(Links to stuff mentioned in this post are collected at the end of it.)
The plot by the governors of Texas and Florida to scatter undocumented immigrants and asylum seekers across the country to Democratic strongholds unannounced is awful, and clever, and perhaps illegal.
The cruelty of it delights their followers, even as they deny that it’s cruel — how could sending “illegals,” as they’re called, to sanctuary cities be cruel, they ask — and linking “illegals” to Democrats advances the creeping dehumanization of the former toward the latter.1
We propose a simple way to stop and remediate the trafficking of people for political gain: gather up everybody exploited in this scheme, bring them to a stadium or arena filled with public and private social welfare providers, and grant them U.S. citizenship en masse. Affirm their humanity in the strongest possible terms; protect them from future exploitation, to the extent citizenship can do that.
Of course that won’t happen. Just grant them all green cards instead.
Of course that won’t happen. We need a law granting immediate citizenship or permanent residency to anybody dislocated from their country by economic or physical violence perpetrated by the U.S.
Of course that won’t happen either, but the energetic responses, rhetorical and practical, to this latest abomination are encouraging. The sort of person who rejoices at the meanness of it is unlikely to recognize that anyone genuinely cares about powerless people flung across the country for sport. That’s a weakness one hopes can be exploited.
We hate fact-checkers, except the ones out on our fringe.2 The mainstream ones sport unsightly infections and biases. Glenn Kessler at the Washington Post, e.g., is as frankly bitter and withered and checkered a checker as you’ll find,3 but at least he’s not responsible for deciding that a rumor having Queen Elizabeth mowed down in Motown needed debunked. That honor goes to The Poynter Institute’s PolitiFact, who are emphatic about it.4
Our ruling
An image shared on Instagram claimed that Queen Elizabeth II was "shot dead in Detroit."

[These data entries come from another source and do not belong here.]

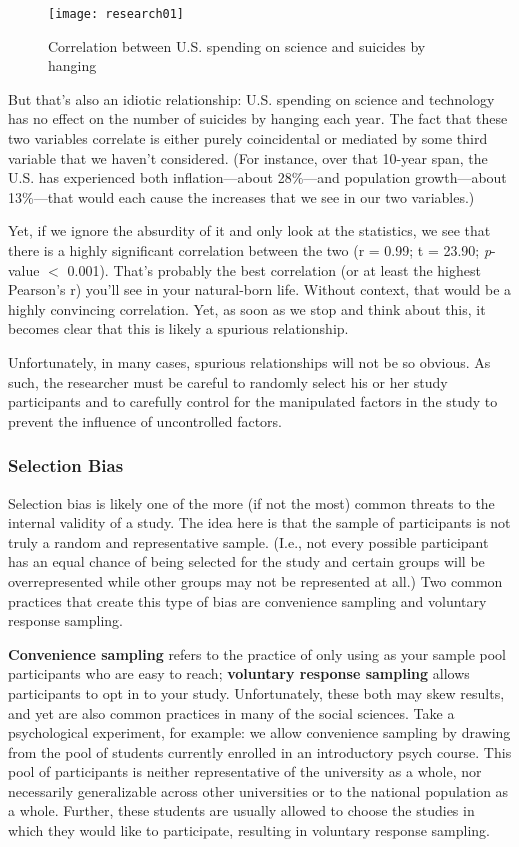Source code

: \begin{figure}[htp]
\texttt{[image: research01]}
\caption{Correlation between U.S. spending on science and suicides by hanging}
\label{fig:research02}
\end{figure}

But that's also an idiotic relationship: U.S. spending on science and technology has no effect on the number of suicides by hanging each year. The fact that these two variables correlate is either purely coincidental or mediated by some third variable that we haven't considered. (For instance, over that 10-year span, the U.S. has experienced both inflation---about 28\%---and population growth---about 13\%---that would each cause the increases that we see in our two variables.)

Yet, if we ignore the absurdity of it and only look at the statistics, we see that there is a highly significant correlation between the two (r = 0.99; t = 23.90; \textit{p}-value $<$ 0.001). That's probably the best correlation (or at least the highest Pearson's r) you'll see in your natural-born life. Without context, that would be a highly convincing correlation. Yet, as soon as we stop and think about this, it becomes clear that this is likely a spurious relationship.

Unfortunately, in many cases, spurious relationships will not be so obvious. As such, the researcher must be careful to randomly select his or her study participants and to carefully control for the manipulated factors in the study to prevent the influence of uncontrolled factors.

\subsubsection{Selection Bias} 
Selection bias is likely one of the more (if not the most) common threats to the internal validity of a study. The idea here is that the sample of participants is not truly a random and representative sample. (I.e., not every possible participant has an equal chance of being selected for the study and certain groups will be overrepresented while other groups may not be represented at all.) Two common practices that create this type of bias are convenience sampling and voluntary response sampling.

\textbf{Convenience sampling} refers to the practice of only using as your sample pool participants who are easy to reach; \textbf{voluntary response sampling} allows participants to opt in to your study. Unfortunately, these both may skew results, and yet are also common practices in many of the social sciences. Take a psychological experiment, for example: we allow convenience sampling by drawing from the pool of students currently enrolled in an introductory psych course. This pool of participants is neither representative of the university as a whole, nor necessarily generalizable across other universities or to the national population as a whole. Further, these students are usually allowed to choose the studies in which they would like to participate, resulting in voluntary response sampling.

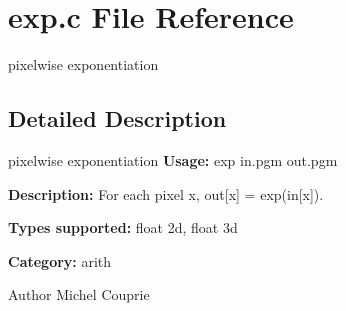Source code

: \section{exp.c File Reference}
\label{exp_8c}


pixelwise exponentiation  




\subsection{Detailed Description}
pixelwise exponentiation {\bfseries Usage:} exp in.pgm out.pgm

{\bfseries Description:} For each pixel x, out[x] = exp(in[x]).

{\bfseries Types supported:} float 2d, float 3d

{\bfseries Category:} arith

\begin{DoxyAuthor}{Author}
Michel Couprie 
\end{DoxyAuthor}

She died peacefully in Scotland on Sept. 8, according to officials from the royal family. There’s no evidence that the queen has been anywhere near Detroit in years.
We rate this claim Pants on Fire!
400 words, they used. We’re barely past that many here, even adding other people’s words to ours.
Imagine if she had met a violent end in the Motor City, though. Would that not have been glorious? My goodness. Who would have done it? Who would have abased themselves most deeply apologizing for it, and most dramatically declared an end to the U.S. as a great nation? And who would have been the first to publicly point the finger at the Duchess of Sussex?
Our ruling? Dibs on the story. We call dibs.
Hans Christian Andersen drove Charles Dickens nuts during the course of an extended house visit, we learned today, speaking of stories.
Now, this was a particularly bad time for Dickens to have any (let alone such an oblivious) houseguest—Little Dorritt was not doing so well critically, and he was attempting to leave his wife for a woman half his age. Plus, he was acting in a play—his friend Wilkie Collins’s play The Frozen Deep. So, he was clearly a busy man, doing many important things.
Then again, Andersen was difficult to be around. At the premiere of The Frozen Deep (with Dickens in the leading role and Queen Victoria in the audience), he loudly burst into tears. Afterwards, he apparently sulked because his presence at the event was not noted more highly. And when he learned that one of his pieces received a negative review, he hurled himself down on the Dickens family lawn and passionately wept.5
We wish sometimes we had the same lack of filters as Andersen, but put to better use. Better public use, anyway; it seems his frailties stood him well on the literary front.
We were watching a Scottish television show earlier and now find ourselves thinking with a wee bit of a Scott-ish accent. It’s quite good; it’s called Guilt,6 and everybody in it has some, mostly earned, and the acting is aces bottom to top.
(Do you like music? We like music. Tell us about the music you like. Musical contributors to this post include Porridge Radio, “Waterslide, Diving Board, Ladder to the Sky;” The Lounge Society, “Tired of Liberty;” Big Joanie, “Sistahs;” Roy Rogers & Norton Buffalo, “Travellin’ Tracks;” Watermelon Slim and The Workers, “No Paid Holidays;” Snail Mail, “Habit;” Young Fathers, “Cocoa Sugar;” The Vaccines, “The Vaccines;” and The Marías, “Cinema.”)
FAIR fact checks the fact-checkers.
PolitiFact’s 400-word takedown of a post alleging that QEII was murdered in Detroit.
The Literary Hub account of the end to Andersen’s friendship with Dickens.
I'd throw myself in tears onto the lawn every time I suffer a setback except 1) at my age, I'm afraid I'd break something or be unable to get back up, and 2) I don't have a lawn.
Thanks for updating my clearly sanitized knowledge of Andersen.